We felt that a bombing would be the best thing that could befall us.  No such luck,  we kept rolling along until we were half-way through Germany.  I figured we must have been somewhere in Prussia by now. We came to a long stop and went backwards until we were out of the way and waiting along a side track.  Indifferent by now, we couldn't have cared less.


The tracks had to be kept free and the dying had to be kept on the train!!!!  When the train started moving again it was eastwards. Through the opening we started noticing names like Leipzig - so most likely the stopover had been Weimer.


I started feeling ill now with stomach cramps.  Damn that sausage, it must  have contained a lot of sodium or something similar - I was also feeling very hungry and had a terrible thirst.  There was only a few people around me still standing up by now taking it in turns to get some space.  One of them started rubbing my stomach to relieve the pain.

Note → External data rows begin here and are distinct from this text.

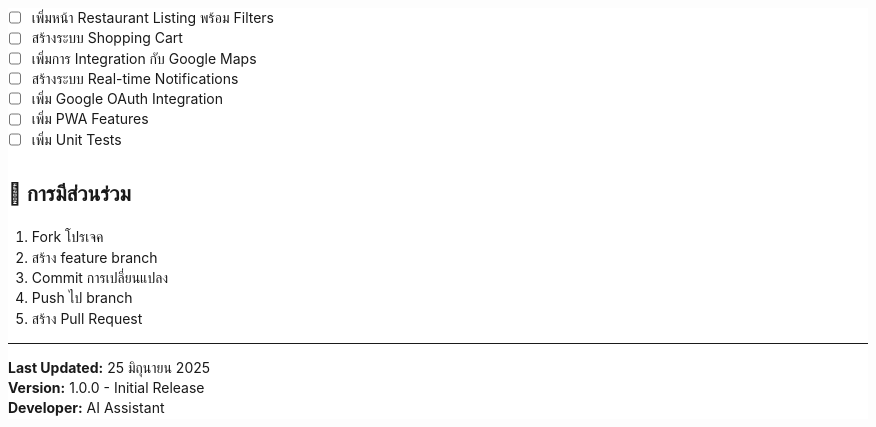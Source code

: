 - [ ] เพิ่มหน้า Restaurant Listing พร้อม Filters
- [ ] สร้างระบบ Shopping Cart
- [ ] เพิ่มการ Integration กับ Google Maps
- [ ] สร้างระบบ Real-time Notifications
- [ ] เพิ่ม Google OAuth Integration
- [ ] เพิ่ม PWA Features
- [ ] เพิ่ม Unit Tests

## 🤝 การมีส่วนร่วม

1. Fork โปรเจค
2. สร้าง feature branch
3. Commit การเปลี่ยนแปลง
4. Push ไป branch
5. สร้าง Pull Request

---

**Last Updated:** 25 มิถุนายน 2025  
**Version:** 1.0.0 - Initial Release  
**Developer:** AI Assistant 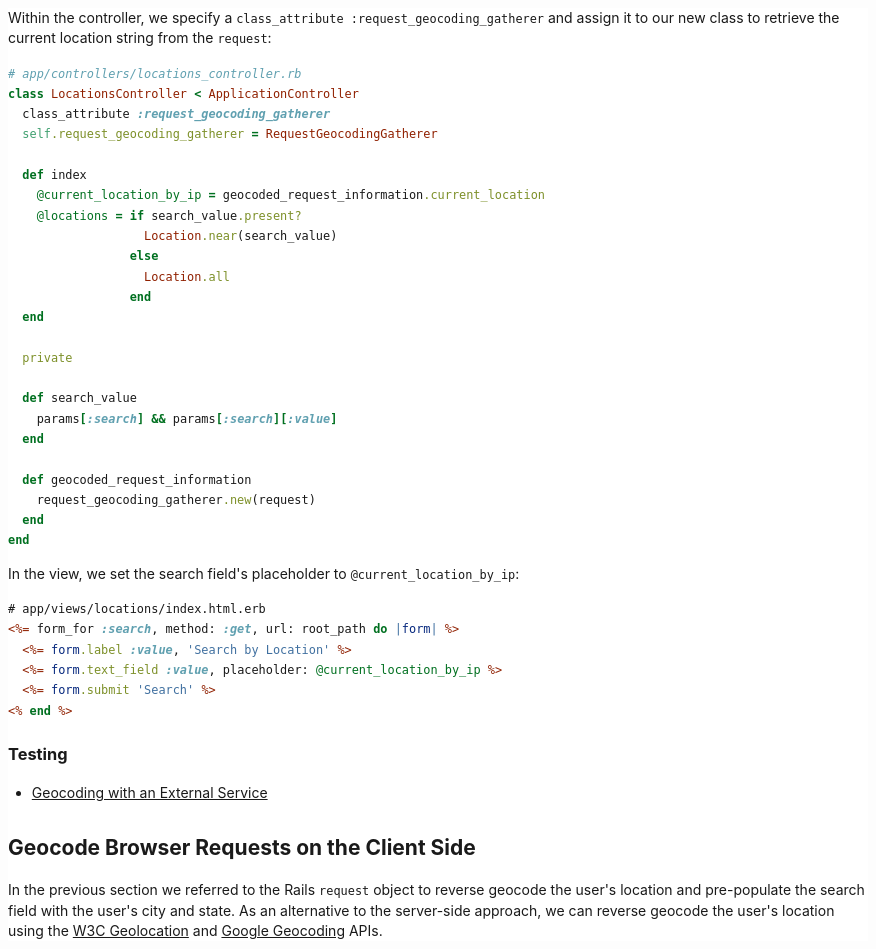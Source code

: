 Within the controller, we specify a `class_attribute
:request_geocoding_gatherer` and assign it to our new class to retrieve the
current location string from the `request`:

```ruby
# app/controllers/locations_controller.rb
class LocationsController < ApplicationController
  class_attribute :request_geocoding_gatherer
  self.request_geocoding_gatherer = RequestGeocodingGatherer

  def index
    @current_location_by_ip = geocoded_request_information.current_location
    @locations = if search_value.present?
                   Location.near(search_value)
                 else
                   Location.all
                 end
  end

  private

  def search_value
    params[:search] && params[:search][:value]
  end

  def geocoded_request_information
    request_geocoding_gatherer.new(request)
  end
end
```

In the view, we set the search field's placeholder to `@current_location_by_ip`:

```rhtml
# app/views/locations/index.html.erb
<%= form_for :search, method: :get, url: root_path do |form| %>
  <%= form.label :value, 'Search by Location' %>
  <%= form.text_field :value, placeholder: @current_location_by_ip %>
  <%= form.submit 'Search' %>
<% end %>
```

### Testing
* [Geocoding with an External Service](#geocoding-with-an-external-service)

## Geocode Browser Requests on the Client Side

In the previous section we referred to the Rails `request` object to reverse
geocode the user's location and pre-populate the search field with the user's
city and state. As an alternative to the server-side approach, we can reverse
geocode the user's location using the [W3C Geolocation][w3c-geolocation-api]
and [Google Geocoding][google-geocoding-api] APIs.


[geocoding-on-rails-example-app-github]: https://github.com/thoughtbot/geocoding-on-rails/tree/master/example_app
[geocoding-on-rails-example-app-readme]: https://github.com/thoughtbot/geocoding-on-rails/blob/master/example_app/README.md
[geocoder-github]: https://github.com/alexreisner/geocoder
[geocoder-geocode-by-ip]: https://github.com/alexreisner/geocoder#request-geocoding-by-ip-address
[freegeoip]: http://freegeoip.net/
[geokit]: https://github.com/imajes/geokit
[graticule]: https://github.com/collectiveidea/graticule
[acts-as-geocodable]: https://github.com/collectiveidea/acts_as_geocodable
[area]: https://github.com/jgv/area
[webmock]: https://github.com/bblimke/webmock
[geoip]: https://github.com/cjheath/geoip
[maxmind-free-geoip-database]: http://dev.maxmind.com/geoip/legacy/geolite
[maxmind-geoip-subscription-service]: http://www.maxmind.com/en/geolocation_landing
[google-geocoding-api]: https://developers.google.com/maps/documentation/geocoding/
[google-geocoding-rate-limiting]: https://developers.google.com/maps/articles/geocodestrat#client
[google-maps-api]: https://developers.google.com/maps/documentation/javascript/
[google-maps-for-business]: https://developers.google.com/maps/documentation/business/
[yandex-geocoding-api]: http://api.yandex.com/maps/
[yahoo-boss]: http://developer.yahoo.com/boss/geo/
[geocoder-ca]: http://geocoder.ca/?services=1
[nominatim]: http://wiki.openstreetmap.org/wiki/Nominatim
[data-science-toolkit]: http://www.datasciencetoolkit.org/
[w3c-geolocation-api]: http://dev.w3.org/geo/api/spec-source.html
[browser-geolocation-example]: http://diveintohtml5.info/geolocation.html#the-code
[postgis]: http://postgis.net
[activerecord-postgis-adapter]: https://github.com/dazuma/activerecord-postgis-adapter
[rgeo]: https://github.com/dazuma/rgeo
[postgis-in-action-book]: http://www.manning.com/obe/
[haversine-formula]: http://en.wikipedia.org/wiki/Haversine_formula
[smoke-test]: http://xunitpatterns.com/Smoke%20Test.html
[sut]: http://xunitpatterns.com/SUT.html
[mystery-guest]: http://xunitpatterns.com/Obscure%20Test.html#Mystery%20Guest
[konacha]: https://github.com/jfirebaugh/konacha
[poltergeist]: https://github.com/jonleighton/poltergeist
[mocha]: http://visionmedia.github.io/mocha/
[chai]: http://chaijs.com/
[jquery-deferred]: http://api.jquery.com/jQuery.Deferred/
[ngrok]: https://github.com/inconshreveable/ngrok
[postgis-install]: http://postgis.net/install
[activerecord-postgis-adapter-issue-48]: https://github.com/dazuma/activerecord-postgis-adapter/issues/48#issuecomment-13588779
[heroku-devcenter-postgis]: https://devcenter.heroku.com/articles/postgis
[heroku-pricing]: https://www.heroku.com/pricing
[heroku-upgrade-plan]: https://devcenter.heroku.com/articles/upgrade-heroku-postgres-with-pgbackups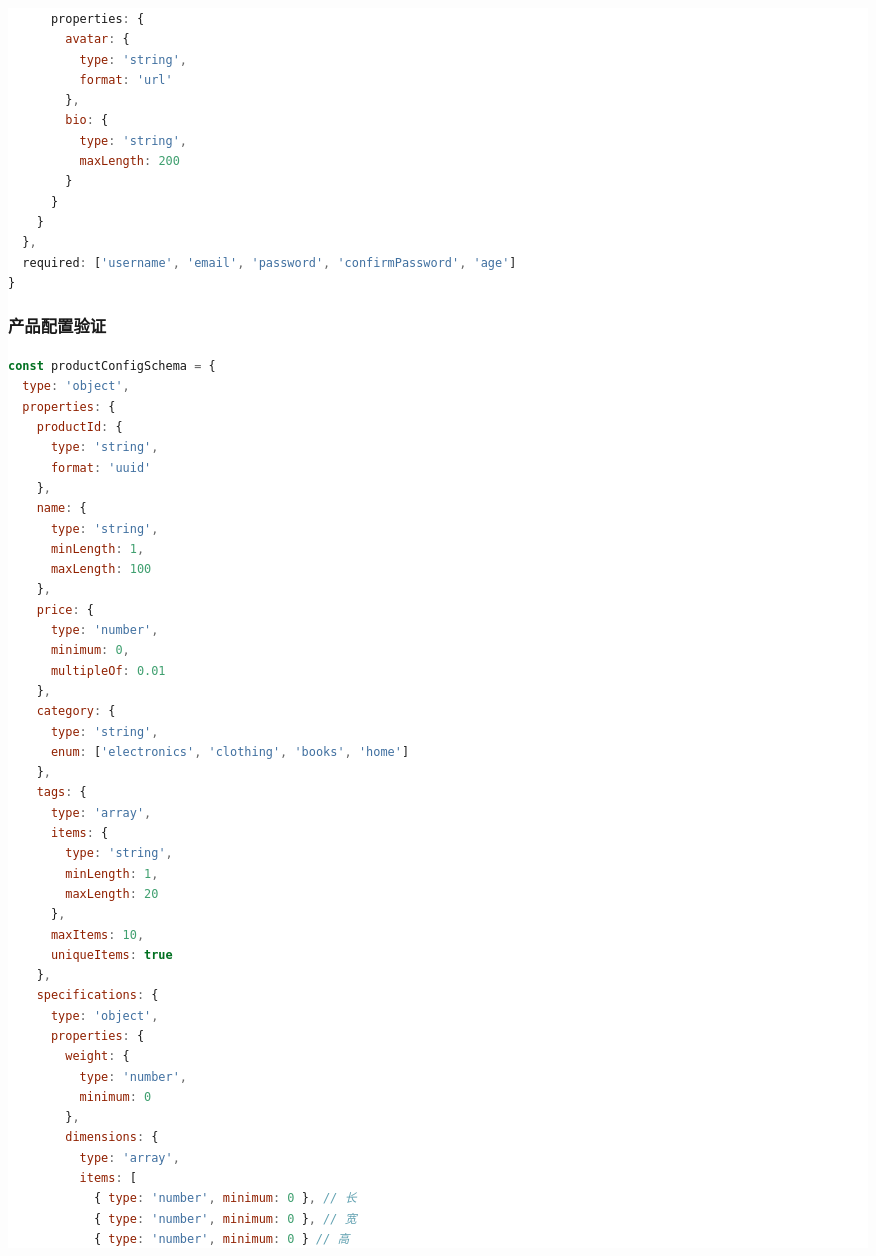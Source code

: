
 ```javascript
      properties: {
        avatar: {
          type: 'string',
          format: 'url'
        },
        bio: {
          type: 'string',
          maxLength: 200
        }
      }
    }
  },
  required: ['username', 'email', 'password', 'confirmPassword', 'age']
}
```

### 产品配置验证

```javascript
const productConfigSchema = {
  type: 'object',
  properties: {
    productId: {
      type: 'string',
      format: 'uuid'
    },
    name: {
      type: 'string',
      minLength: 1,
      maxLength: 100
    },
    price: {
      type: 'number',
      minimum: 0,
      multipleOf: 0.01
    },
    category: {
      type: 'string',
      enum: ['electronics', 'clothing', 'books', 'home']
    },
    tags: {
      type: 'array',
      items: {
        type: 'string',
        minLength: 1,
        maxLength: 20
      },
      maxItems: 10,
      uniqueItems: true
    },
    specifications: {
      type: 'object',
      properties: {
        weight: {
          type: 'number',
          minimum: 0
        },
        dimensions: {
          type: 'array',
          items: [
            { type: 'number', minimum: 0 }, // 长
            { type: 'number', minimum: 0 }, // 宽
            { type: 'number', minimum: 0 } // 高
```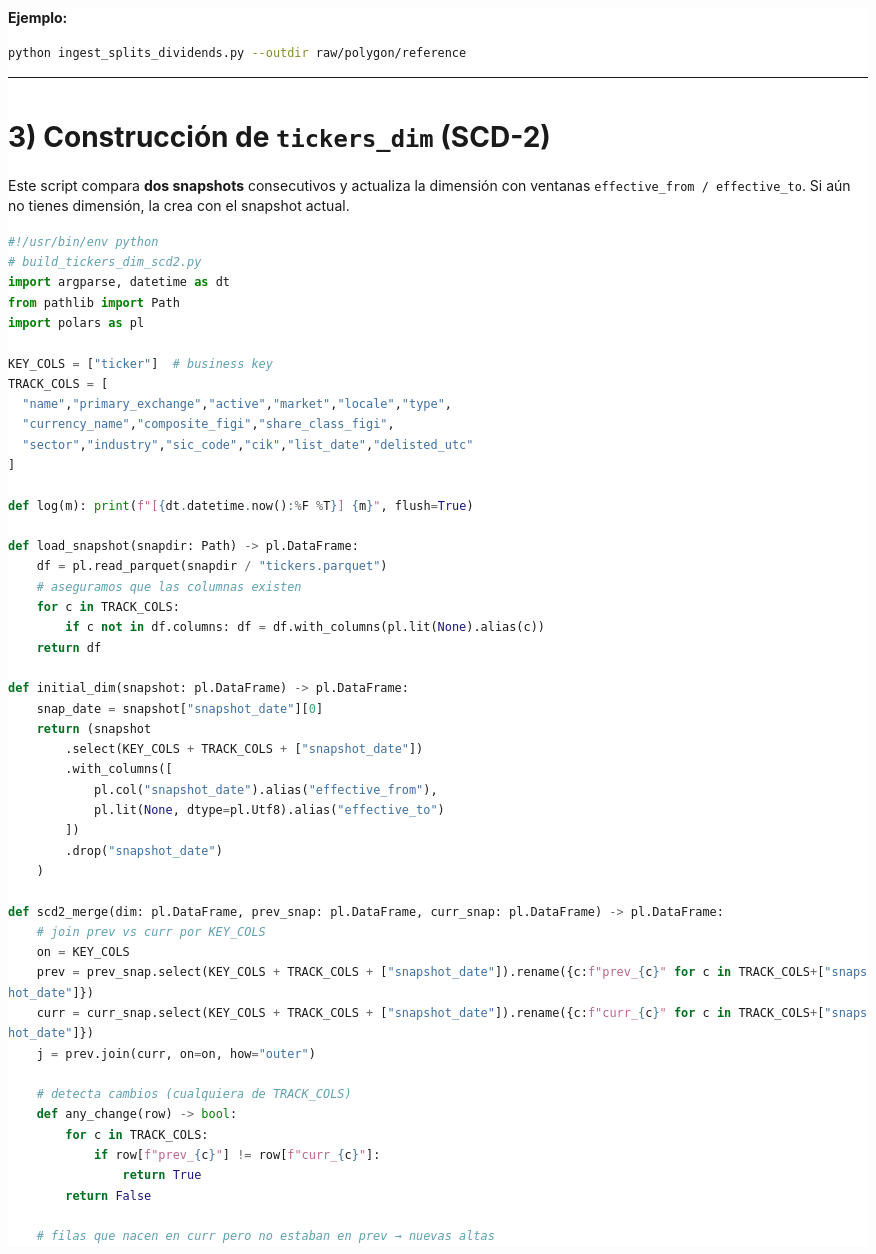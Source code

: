 **Ejemplo:**

```bash
python ingest_splits_dividends.py --outdir raw/polygon/reference
```

---

# 3) Construcción de `tickers_dim` (SCD-2)

Este script compara **dos snapshots** consecutivos y actualiza la dimensión con ventanas `effective_from / effective_to`. Si aún no tienes dimensión, la crea con el snapshot actual.

```python
#!/usr/bin/env python
# build_tickers_dim_scd2.py
import argparse, datetime as dt
from pathlib import Path
import polars as pl

KEY_COLS = ["ticker"]  # business key
TRACK_COLS = [
  "name","primary_exchange","active","market","locale","type",
  "currency_name","composite_figi","share_class_figi",
  "sector","industry","sic_code","cik","list_date","delisted_utc"
]

def log(m): print(f"[{dt.datetime.now():%F %T}] {m}", flush=True)

def load_snapshot(snapdir: Path) -> pl.DataFrame:
    df = pl.read_parquet(snapdir / "tickers.parquet")
    # aseguramos que las columnas existen
    for c in TRACK_COLS:
        if c not in df.columns: df = df.with_columns(pl.lit(None).alias(c))
    return df

def initial_dim(snapshot: pl.DataFrame) -> pl.DataFrame:
    snap_date = snapshot["snapshot_date"][0]
    return (snapshot
        .select(KEY_COLS + TRACK_COLS + ["snapshot_date"])
        .with_columns([
            pl.col("snapshot_date").alias("effective_from"),
            pl.lit(None, dtype=pl.Utf8).alias("effective_to")
        ])
        .drop("snapshot_date")
    )

def scd2_merge(dim: pl.DataFrame, prev_snap: pl.DataFrame, curr_snap: pl.DataFrame) -> pl.DataFrame:
    # join prev vs curr por KEY_COLS
    on = KEY_COLS
    prev = prev_snap.select(KEY_COLS + TRACK_COLS + ["snapshot_date"]).rename({c:f"prev_{c}" for c in TRACK_COLS+["snapshot_date"]})
    curr = curr_snap.select(KEY_COLS + TRACK_COLS + ["snapshot_date"]).rename({c:f"curr_{c}" for c in TRACK_COLS+["snapshot_date"]})
    j = prev.join(curr, on=on, how="outer")

    # detecta cambios (cualquiera de TRACK_COLS)
    def any_change(row) -> bool:
        for c in TRACK_COLS:
            if row[f"prev_{c}"] != row[f"curr_{c}"]:
                return True
        return False

    # filas que nacen en curr pero no estaban en prev → nuevas altas
```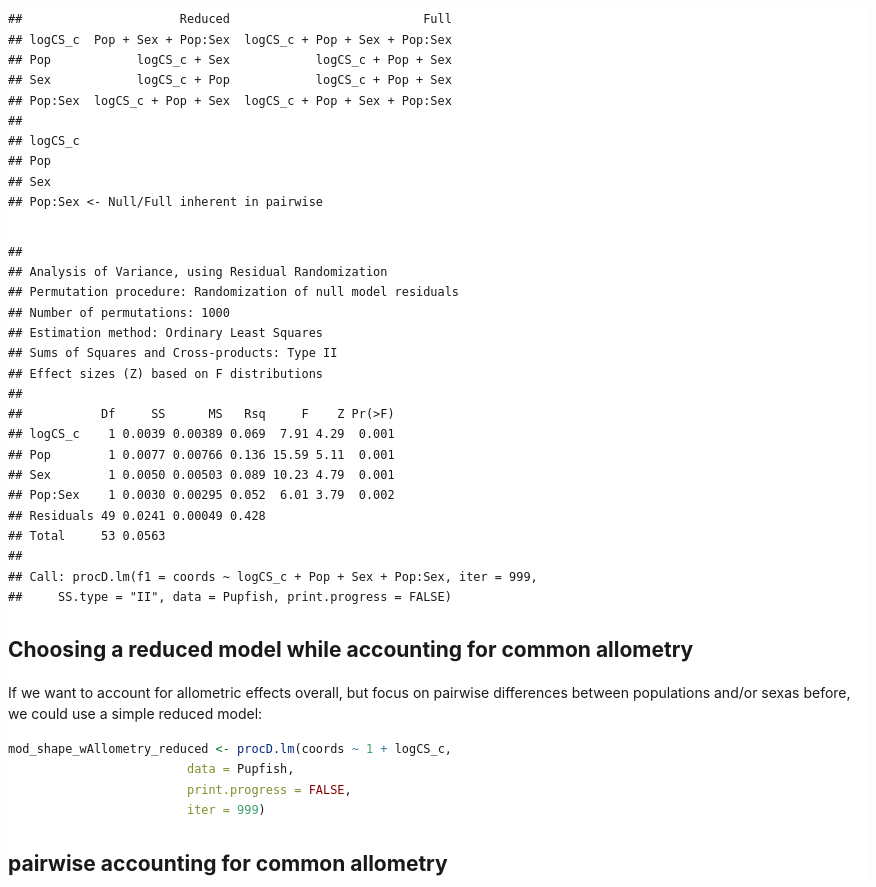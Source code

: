 
## 

```
##                      Reduced                           Full
## logCS_c  Pop + Sex + Pop:Sex  logCS_c + Pop + Sex + Pop:Sex
## Pop            logCS_c + Sex            logCS_c + Pop + Sex
## Sex            logCS_c + Pop            logCS_c + Pop + Sex
## Pop:Sex  logCS_c + Pop + Sex  logCS_c + Pop + Sex + Pop:Sex
##                                          
## logCS_c                                  
## Pop                                      
## Sex                                      
## Pop:Sex <- Null/Full inherent in pairwise
```

## 

```
## 
## Analysis of Variance, using Residual Randomization
## Permutation procedure: Randomization of null model residuals 
## Number of permutations: 1000 
## Estimation method: Ordinary Least Squares 
## Sums of Squares and Cross-products: Type II 
## Effect sizes (Z) based on F distributions
## 
##           Df     SS      MS   Rsq     F    Z Pr(>F)
## logCS_c    1 0.0039 0.00389 0.069  7.91 4.29  0.001
## Pop        1 0.0077 0.00766 0.136 15.59 5.11  0.001
## Sex        1 0.0050 0.00503 0.089 10.23 4.79  0.001
## Pop:Sex    1 0.0030 0.00295 0.052  6.01 3.79  0.002
## Residuals 49 0.0241 0.00049 0.428                  
## Total     53 0.0563                                
## 
## Call: procD.lm(f1 = coords ~ logCS_c + Pop + Sex + Pop:Sex, iter = 999,  
##     SS.type = "II", data = Pupfish, print.progress = FALSE)
```

## Choosing a reduced model while accounting for common allometry

If we want to account for allometric effects overall, but focus on pairwise differences between populations and/or sexas before, we could use a simple reduced model:


```r
mod_shape_wAllometry_reduced <- procD.lm(coords ~ 1 + logCS_c, 
                         data = Pupfish, 
                         print.progress = FALSE,  
                         iter = 999)
```

## pairwise accounting for common allometry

After than I fell asleep for a while, an uneasy sleep with dreams of running water from reservoirs over dams and weirs in between containing very nice, clear, cool, fresh water.  My thirst was really becoming a problem more than anything else.


The space in the wagon was minimal and it felt too stuffy to breath properly anymore ...


To be continued ...

Saturday, 4 February 2012

Day 41 - A Special Sausage to Dehydrate Us!

New viewers, scroll down to Day 1 for Introduction/Explanation of this blog.

"We waited the whole night through in a cold brick building just sitting around dozing.  There was a bright full moon and I remember I had a sinus headache with a chill.  The following morning it was better, because from now on one could forget about any treatment or relief.  You just had to grin and bear it, for better or worse, with anticipation of greater suffering more often than not.


After being marched off we were herded back for a repeat performance and pushed into over full goods wagons just off the rail tracks of the station.  It was a very isolated place and we were all given a special sausage which was treated with a chemical to dehydrate us.  We found that out soon after eating it.  The speedy elimination process had started now!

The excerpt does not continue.